Task objective:
Without changing a word, repeat the data, and include no pictures.

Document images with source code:
□ □ □
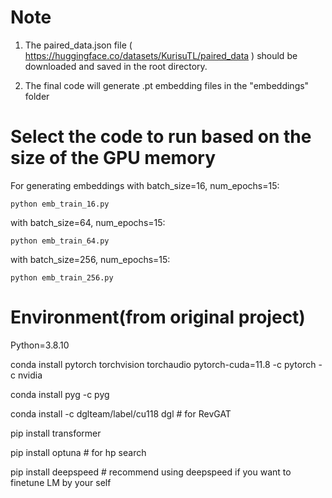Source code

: # Note

1. The paired_data.json file ( https://huggingface.co/datasets/KurisuTL/paired_data ) should be downloaded and saved in the root directory.

2. The final code will generate .pt embedding files in the "embeddings" folder


# Select the code to run based on the size of the GPU memory

For generating embeddings with batch_size=16, num_epochs=15:

    python emb_train_16.py

with batch_size=64, num_epochs=15:

    python emb_train_64.py

with batch_size=256, num_epochs=15:

    python emb_train_256.py


# Environment(from original project)

Python=3.8.10 

conda install pytorch torchvision torchaudio pytorch-cuda=11.8 -c pytorch -c nvidia

conda install pyg -c pyg

conda install -c dglteam/label/cu118 dgl # for RevGAT

pip install transformer

pip install optuna # for hp search

pip install deepspeed # recommend using deepspeed if you want to finetune LM by your self

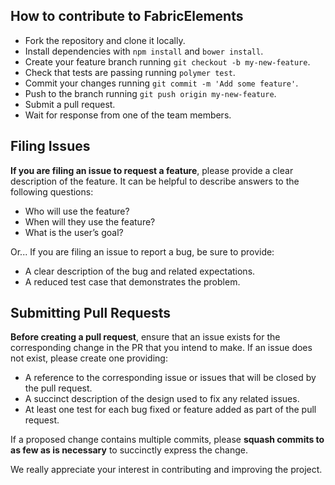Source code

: ## How to contribute to FabricElements

* Fork the repository and clone it locally.
* Install dependencies with `npm install` and `bower install`.
* Create your feature branch running `git checkout -b my-new-feature`.
* Check that tests are passing running `polymer test`.
* Commit your changes running `git commit -m 'Add some feature'`.
* Push to the branch running `git push origin my-new-feature`.
* Submit a pull request.
* Wait for response from one of the team members.

## Filing Issues

**If you are filing an issue to request a feature**, please provide a clear description of the feature. It can be helpful to describe answers to the following questions:

* Who will use the feature?
* When will they use the feature?
* What is the user’s goal?

Or... If you are filing an issue to report a bug, be sure to provide:

* A clear description of the bug and related expectations.
* A reduced test case that demonstrates the problem.

## Submitting Pull Requests

**Before creating a pull request**, ensure that an issue exists for the corresponding change in the PR that you intend to make. If an issue does not exist, please create one providing:

* A reference to the corresponding issue or issues that will be closed by the pull request.
* A succinct description of the design used to fix any related issues.
* At least one test for each bug fixed or feature added as part of the pull request.

If a proposed change contains multiple commits, please **squash commits to as few as is necessary** to succinctly express the change. 

We really appreciate your interest in contributing and improving the project.
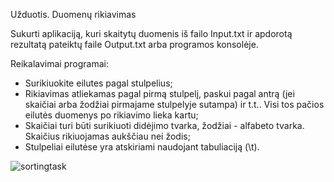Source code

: Užduotis. Duomenų rikiavimas

Sukurti aplikaciją, kuri skaitytų duomenis iš failo Input.txt ir apdorotą rezultatą pateiktų faile Output.txt arba programos konsolėje.

Reikalavimai programai:

- Surikiuokite eilutes pagal stulpelius;
- Rikiavimas atliekamas pagal pirmą stulpelį, paskui pagal antrą (jei skaičiai arba žodžiai pirmajame stulpelyje sutampa) ir t.t.. Visi tos pačios eilutės duomenys po rikiavimo lieka kartu;
- Skaičiai turi būti surikiuoti didėjimo tvarka, žodžiai - alfabeto tvarka. Skaičius rikiuojamas aukščiau nei žodis;
- Stulpeliai eilutėse yra atskiriami naudojant tabuliaciją (\t).


![sortingtask](https://user-images.githubusercontent.com/28343547/39712268-1bc56548-522b-11e8-99a3-295a58cdb994.jpg)
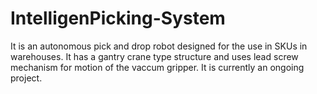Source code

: # IntelligenPicking-System
It is an autonomous pick and drop robot designed for the use in SKUs in warehouses. It has a gantry crane type structure and uses lead screw mechanism for motion of the vaccum gripper.
It is currently an ongoing project.
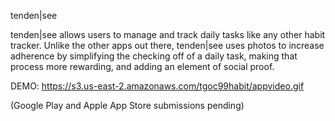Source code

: tenden|see

tenden|see allows users to manage and track daily tasks like any other habit tracker. Unlike the other apps out there, tenden|see uses photos to increase adherence by simplifying the checking off of a daily task, making that process more rewarding, and adding an element of social proof.

DEMO: https://s3.us-east-2.amazonaws.com/tgoc99habit/appvideo.gif

(Google Play and Apple App Store submissions pending)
□ □ □
Answer space:
Source code

: # Note

1. The paired_data.json file ( https://huggingface.co/datasets/KurisuTL/paired_data ) should be downloaded and saved in the root directory.

2. The final code will generate .pt embedding files in the "embeddings" folder


# Select the code to run based on the size of the GPU memory

For generating embeddings with batch_size=16, num_epochs=15:

    python emb_train_16.py

with batch_size=64, num_epochs=15:

    python emb_train_64.py

with batch_size=256, num_epochs=15:

    python emb_train_256.py


# Environment(from original project)

Python=3.8.10 

conda install pytorch torchvision torchaudio pytorch-cuda=11.8 -c pytorch -c nvidia

conda install pyg -c pyg

conda install -c dglteam/label/cu118 dgl # for RevGAT

pip install transformer

pip install optuna # for hp search

pip install deepspeed # recommend using deepspeed if you want to finetune LM by your self

Source code

: ## How to contribute to FabricElements

* Fork the repository and clone it locally.
* Install dependencies with `npm install` and `bower install`.
* Create your feature branch running `git checkout -b my-new-feature`.
* Check that tests are passing running `polymer test`.
* Commit your changes running `git commit -m 'Add some feature'`.
* Push to the branch running `git push origin my-new-feature`.
* Submit a pull request.
* Wait for response from one of the team members.

## Filing Issues

**If you are filing an issue to request a feature**, please provide a clear description of the feature. It can be helpful to describe answers to the following questions:

* Who will use the feature?
* When will they use the feature?
* What is the user’s goal?

Or... If you are filing an issue to report a bug, be sure to provide:

* A clear description of the bug and related expectations.
* A reduced test case that demonstrates the problem.

## Submitting Pull Requests

**Before creating a pull request**, ensure that an issue exists for the corresponding change in the PR that you intend to make. If an issue does not exist, please create one providing:

* A reference to the corresponding issue or issues that will be closed by the pull request.
* A succinct description of the design used to fix any related issues.
* At least one test for each bug fixed or feature added as part of the pull request.

If a proposed change contains multiple commits, please **squash commits to as few as is necessary** to succinctly express the change. 

We really appreciate your interest in contributing and improving the project.
Source code

: Užduotis. Duomenų rikiavimas

Sukurti aplikaciją, kuri skaitytų duomenis iš failo Input.txt ir apdorotą rezultatą pateiktų faile Output.txt arba programos konsolėje.

Reikalavimai programai:

- Surikiuokite eilutes pagal stulpelius;
- Rikiavimas atliekamas pagal pirmą stulpelį, paskui pagal antrą (jei skaičiai arba žodžiai pirmajame stulpelyje sutampa) ir t.t.. Visi tos pačios eilutės duomenys po rikiavimo lieka kartu;
- Skaičiai turi būti surikiuoti didėjimo tvarka, žodžiai - alfabeto tvarka. Skaičius rikiuojamas aukščiau nei žodis;
- Stulpeliai eilutėse yra atskiriami naudojant tabuliaciją (\t).


![sortingtask](https://user-images.githubusercontent.com/28343547/39712268-1bc56548-522b-11e8-99a3-295a58cdb994.jpg)
Source code

: # IntelligenPicking-System
It is an autonomous pick and drop robot designed for the use in SKUs in warehouses. It has a gantry crane type structure and uses lead screw mechanism for motion of the vaccum gripper.
It is currently an ongoing project.
Source code

: tenden|see

tenden|see allows users to manage and track daily tasks like any other habit tracker. Unlike the other apps out there, tenden|see uses photos to increase adherence by simplifying the checking off of a daily task, making that process more rewarding, and adding an element of social proof.

DEMO: https://s3.us-east-2.amazonaws.com/tgoc99habit/appvideo.gif

(Google Play and Apple App Store submissions pending)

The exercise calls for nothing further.